Según los datos que tienen los organismos de inteligencia, su nombre real es Luis Antonio Losada Gallo. No tiene más de 45 años, tiene nivel universitario y estudios en el exterior, presumiblemente en la antigua Unión Soviética. Siempre tuvo formación de izquierda, de muchacho hizo parte de las juventudes comunistas (Juco), más tarde militó en el Partido Comunista y finalmente ingresó a las Farc. Aseguran las autoridades que 'Lozada' es un hombre inteligente, con un buen perfil político, lo que confirman los negociadores del gobierno Pastrana que lo trataron en el Caguán. "Se le notaba su extracción urbana. Era radical y difícil, pero tenía sentido práctico en las discusiones, quizá porque contaba con más claridad de la realidad del país. En muchas ocasiones fue el guerrillero que tuvo posiciones más duras en la mesa y uno de los que más se opusieron a los avances del proceso," dice Camilo Gómez, ex alto comisionado para la Paz.

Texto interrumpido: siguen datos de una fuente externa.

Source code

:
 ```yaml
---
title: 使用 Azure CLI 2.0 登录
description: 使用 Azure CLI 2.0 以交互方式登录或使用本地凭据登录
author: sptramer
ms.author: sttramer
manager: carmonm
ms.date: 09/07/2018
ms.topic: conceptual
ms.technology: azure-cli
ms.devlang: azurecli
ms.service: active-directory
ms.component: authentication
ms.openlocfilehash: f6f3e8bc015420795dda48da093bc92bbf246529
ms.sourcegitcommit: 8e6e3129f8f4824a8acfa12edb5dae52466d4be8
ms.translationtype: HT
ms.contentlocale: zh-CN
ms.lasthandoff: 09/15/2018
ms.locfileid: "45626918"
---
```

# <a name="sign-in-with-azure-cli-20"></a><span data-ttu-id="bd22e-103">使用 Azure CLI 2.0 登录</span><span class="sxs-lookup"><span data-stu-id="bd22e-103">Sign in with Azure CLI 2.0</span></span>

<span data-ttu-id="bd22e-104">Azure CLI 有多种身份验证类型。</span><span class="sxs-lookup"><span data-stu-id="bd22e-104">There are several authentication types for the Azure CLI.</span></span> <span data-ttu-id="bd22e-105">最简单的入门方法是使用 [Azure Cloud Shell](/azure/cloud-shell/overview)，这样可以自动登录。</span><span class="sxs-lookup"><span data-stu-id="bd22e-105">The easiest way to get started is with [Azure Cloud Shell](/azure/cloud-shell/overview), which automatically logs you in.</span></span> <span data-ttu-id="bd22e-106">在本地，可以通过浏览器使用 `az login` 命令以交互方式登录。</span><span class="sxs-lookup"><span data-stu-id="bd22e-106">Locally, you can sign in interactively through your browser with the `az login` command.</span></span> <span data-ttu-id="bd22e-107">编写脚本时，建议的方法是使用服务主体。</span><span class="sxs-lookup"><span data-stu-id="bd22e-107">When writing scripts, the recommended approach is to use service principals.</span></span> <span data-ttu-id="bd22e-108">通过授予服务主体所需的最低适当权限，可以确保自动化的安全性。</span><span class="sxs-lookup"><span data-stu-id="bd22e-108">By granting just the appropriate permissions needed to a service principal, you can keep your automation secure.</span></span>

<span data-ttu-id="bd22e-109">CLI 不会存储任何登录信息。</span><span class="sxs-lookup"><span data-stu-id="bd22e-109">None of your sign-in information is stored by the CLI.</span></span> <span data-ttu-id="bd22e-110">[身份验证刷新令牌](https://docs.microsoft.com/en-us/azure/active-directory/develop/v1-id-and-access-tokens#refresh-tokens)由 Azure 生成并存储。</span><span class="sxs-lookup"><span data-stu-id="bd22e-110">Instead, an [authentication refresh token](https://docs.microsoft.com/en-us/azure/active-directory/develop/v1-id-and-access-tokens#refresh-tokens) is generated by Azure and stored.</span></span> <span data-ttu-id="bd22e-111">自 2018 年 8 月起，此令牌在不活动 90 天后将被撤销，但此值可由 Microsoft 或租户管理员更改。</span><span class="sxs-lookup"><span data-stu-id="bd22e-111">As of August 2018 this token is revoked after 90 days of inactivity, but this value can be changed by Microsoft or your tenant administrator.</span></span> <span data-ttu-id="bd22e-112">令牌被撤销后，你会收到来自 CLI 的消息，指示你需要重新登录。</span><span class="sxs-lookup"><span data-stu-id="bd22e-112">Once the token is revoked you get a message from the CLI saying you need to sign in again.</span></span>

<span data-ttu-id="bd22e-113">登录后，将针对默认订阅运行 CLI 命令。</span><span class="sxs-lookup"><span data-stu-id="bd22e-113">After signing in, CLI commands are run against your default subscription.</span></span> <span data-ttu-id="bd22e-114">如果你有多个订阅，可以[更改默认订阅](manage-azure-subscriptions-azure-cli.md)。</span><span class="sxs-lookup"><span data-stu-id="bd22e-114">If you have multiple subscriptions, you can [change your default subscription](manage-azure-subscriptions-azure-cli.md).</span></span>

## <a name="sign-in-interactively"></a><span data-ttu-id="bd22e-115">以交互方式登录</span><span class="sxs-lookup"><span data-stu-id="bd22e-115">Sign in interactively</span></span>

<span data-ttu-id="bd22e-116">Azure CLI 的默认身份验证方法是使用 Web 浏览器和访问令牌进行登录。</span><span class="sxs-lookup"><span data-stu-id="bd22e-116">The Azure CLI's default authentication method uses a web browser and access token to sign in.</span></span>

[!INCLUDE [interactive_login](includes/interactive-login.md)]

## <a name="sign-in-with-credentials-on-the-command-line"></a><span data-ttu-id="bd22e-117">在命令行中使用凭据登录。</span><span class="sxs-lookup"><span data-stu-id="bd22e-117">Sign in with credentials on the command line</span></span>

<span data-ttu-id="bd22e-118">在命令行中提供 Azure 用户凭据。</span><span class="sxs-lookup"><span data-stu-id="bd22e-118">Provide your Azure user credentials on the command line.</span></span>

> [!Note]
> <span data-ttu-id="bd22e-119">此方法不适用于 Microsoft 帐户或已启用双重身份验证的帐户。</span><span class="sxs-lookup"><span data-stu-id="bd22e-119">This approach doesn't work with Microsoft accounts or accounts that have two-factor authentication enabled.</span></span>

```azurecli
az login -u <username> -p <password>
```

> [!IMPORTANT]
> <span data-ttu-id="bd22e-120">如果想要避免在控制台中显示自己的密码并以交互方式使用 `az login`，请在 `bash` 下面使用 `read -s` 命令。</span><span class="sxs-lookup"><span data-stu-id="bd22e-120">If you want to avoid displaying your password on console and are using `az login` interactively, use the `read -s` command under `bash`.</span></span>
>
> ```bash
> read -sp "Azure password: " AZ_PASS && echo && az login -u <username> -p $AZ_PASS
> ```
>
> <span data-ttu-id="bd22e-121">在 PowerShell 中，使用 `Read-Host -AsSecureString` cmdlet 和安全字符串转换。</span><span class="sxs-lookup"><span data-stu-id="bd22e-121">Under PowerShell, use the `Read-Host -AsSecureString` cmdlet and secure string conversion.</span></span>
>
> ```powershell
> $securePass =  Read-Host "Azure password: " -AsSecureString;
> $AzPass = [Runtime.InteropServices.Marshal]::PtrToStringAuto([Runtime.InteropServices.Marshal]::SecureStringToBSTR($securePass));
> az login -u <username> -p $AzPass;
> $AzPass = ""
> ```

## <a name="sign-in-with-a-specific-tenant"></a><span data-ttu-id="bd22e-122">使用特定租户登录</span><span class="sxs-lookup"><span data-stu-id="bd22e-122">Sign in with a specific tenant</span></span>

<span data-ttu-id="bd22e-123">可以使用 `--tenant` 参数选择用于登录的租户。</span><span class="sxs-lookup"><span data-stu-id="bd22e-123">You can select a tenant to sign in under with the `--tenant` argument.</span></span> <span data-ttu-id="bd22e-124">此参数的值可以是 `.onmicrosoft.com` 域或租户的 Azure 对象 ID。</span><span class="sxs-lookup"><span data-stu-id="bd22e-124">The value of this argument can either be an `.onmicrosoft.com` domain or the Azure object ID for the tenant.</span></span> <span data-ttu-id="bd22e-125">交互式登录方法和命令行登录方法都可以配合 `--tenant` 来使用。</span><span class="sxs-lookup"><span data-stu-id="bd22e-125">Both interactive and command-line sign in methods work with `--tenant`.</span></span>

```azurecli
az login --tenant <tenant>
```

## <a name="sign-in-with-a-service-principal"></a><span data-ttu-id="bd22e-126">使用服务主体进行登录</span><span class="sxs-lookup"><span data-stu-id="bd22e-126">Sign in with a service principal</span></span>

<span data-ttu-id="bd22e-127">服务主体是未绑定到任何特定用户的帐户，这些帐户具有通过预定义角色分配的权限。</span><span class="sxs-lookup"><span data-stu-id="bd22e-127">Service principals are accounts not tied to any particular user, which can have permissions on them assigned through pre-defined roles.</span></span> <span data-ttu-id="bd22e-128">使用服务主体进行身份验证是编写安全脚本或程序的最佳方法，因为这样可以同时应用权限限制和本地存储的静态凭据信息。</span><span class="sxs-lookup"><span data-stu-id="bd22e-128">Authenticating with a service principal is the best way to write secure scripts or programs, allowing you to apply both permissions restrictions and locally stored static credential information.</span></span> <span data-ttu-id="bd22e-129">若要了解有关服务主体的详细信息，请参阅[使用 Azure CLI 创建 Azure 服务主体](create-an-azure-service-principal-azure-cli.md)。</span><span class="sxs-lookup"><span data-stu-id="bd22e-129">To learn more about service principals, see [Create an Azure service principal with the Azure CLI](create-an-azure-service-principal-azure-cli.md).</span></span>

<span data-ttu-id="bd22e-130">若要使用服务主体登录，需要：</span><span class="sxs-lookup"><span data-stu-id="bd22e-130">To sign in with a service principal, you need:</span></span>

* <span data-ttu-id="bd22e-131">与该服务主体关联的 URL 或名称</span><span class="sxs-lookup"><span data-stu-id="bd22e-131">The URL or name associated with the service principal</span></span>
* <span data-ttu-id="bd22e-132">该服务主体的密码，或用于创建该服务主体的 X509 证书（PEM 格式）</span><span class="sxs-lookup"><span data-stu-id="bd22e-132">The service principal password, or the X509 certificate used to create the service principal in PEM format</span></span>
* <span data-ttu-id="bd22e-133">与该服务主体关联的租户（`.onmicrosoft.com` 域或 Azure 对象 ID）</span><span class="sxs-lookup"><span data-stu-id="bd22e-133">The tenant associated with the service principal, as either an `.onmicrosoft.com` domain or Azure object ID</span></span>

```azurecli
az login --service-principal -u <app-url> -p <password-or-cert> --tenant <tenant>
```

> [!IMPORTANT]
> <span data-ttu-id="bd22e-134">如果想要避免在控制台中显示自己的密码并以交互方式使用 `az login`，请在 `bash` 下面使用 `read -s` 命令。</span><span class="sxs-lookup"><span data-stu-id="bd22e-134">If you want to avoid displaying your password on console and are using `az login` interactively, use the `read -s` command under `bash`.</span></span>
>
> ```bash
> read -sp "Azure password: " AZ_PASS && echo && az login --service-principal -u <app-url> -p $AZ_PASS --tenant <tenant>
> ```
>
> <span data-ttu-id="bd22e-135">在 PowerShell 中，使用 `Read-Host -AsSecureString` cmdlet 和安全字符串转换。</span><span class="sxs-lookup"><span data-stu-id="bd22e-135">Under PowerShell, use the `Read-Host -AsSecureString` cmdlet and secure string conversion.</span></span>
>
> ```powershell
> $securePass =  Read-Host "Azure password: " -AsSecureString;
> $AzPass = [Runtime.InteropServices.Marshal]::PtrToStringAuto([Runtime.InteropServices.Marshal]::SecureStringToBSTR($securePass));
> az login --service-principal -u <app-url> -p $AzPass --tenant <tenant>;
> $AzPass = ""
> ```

Los informes de inteligencia dicen que es un bogotano de clase media; un tipo bien hablado que trata bien a la gente y muy disciplinado. Aseguran que tiene esposa y dos hijos y que ella lo visitaba regularmente. Que le gusta el tinto cerrero, que no toma trago, ni fuma y que "ingiere los alimentos que comen los terroristas rasos".

No se le conocen otros niveles de mando dentro de la jerarquía de las Farc, distintos al de comandante de la Red Urbana Antonio Nariño, que es una especie de frente guerrillero del Bloque Oriental, al mando de Jorge Briceño Suárez. "Definitivamente era la cuota de 'Jojoy' en la mesa de diálogo", ratifica Gómez.

La red urbana que montó 'Lozada' es una escuela de milicianos que estudian las reglas de la guerra en la ciudad, siguen cartillas de formación, y después reciben entrenamiento militar en los campamentos del monte. Tienen la tarea de realizar acciones urbanas armadas, conseguir información de las empresas y hacerles seguimientos a personajes de la vida nacional.

Según los informes de los organismos de seguridad, 'Lozada' no tiene gran experiencia militar y está rodeado siempre de 'cuadros', guerrilleros formados y profesionales y hasta extranjeros. Basta recordar que la holandesa Tanja hace parte de su grupo.

A él se le atribuye haber planeado el atentado al Palacio de Nariño el 7 de agosto de 2002, cuando un rocket alcanzó la casa presidencial y otro mató más de 10 indigentes de la Calle del Cartucho. Sin embargo, extrañamente no se le adjudica a su frente el golpe más grande que han dado las Farc en Bogotá, el atentado contra el club El Nogal el 7 de febrero de 2003.

El Ejército y la Fiscalía guardan con recelo el contenido del computador de 'Lozada' pero, como dijo a SEMANA un alto oficial, si lo que se conoce hasta el momento escandaliza al más desprevenido colombiano, lo que falta por saber podría ser aun más sorprendente: que las Farc se toman en serio la guerra que emprendieron contra el Estado y que un hombre como 'Lozada' es el ejemplo de que la guerrilla no les teme a las ciudades.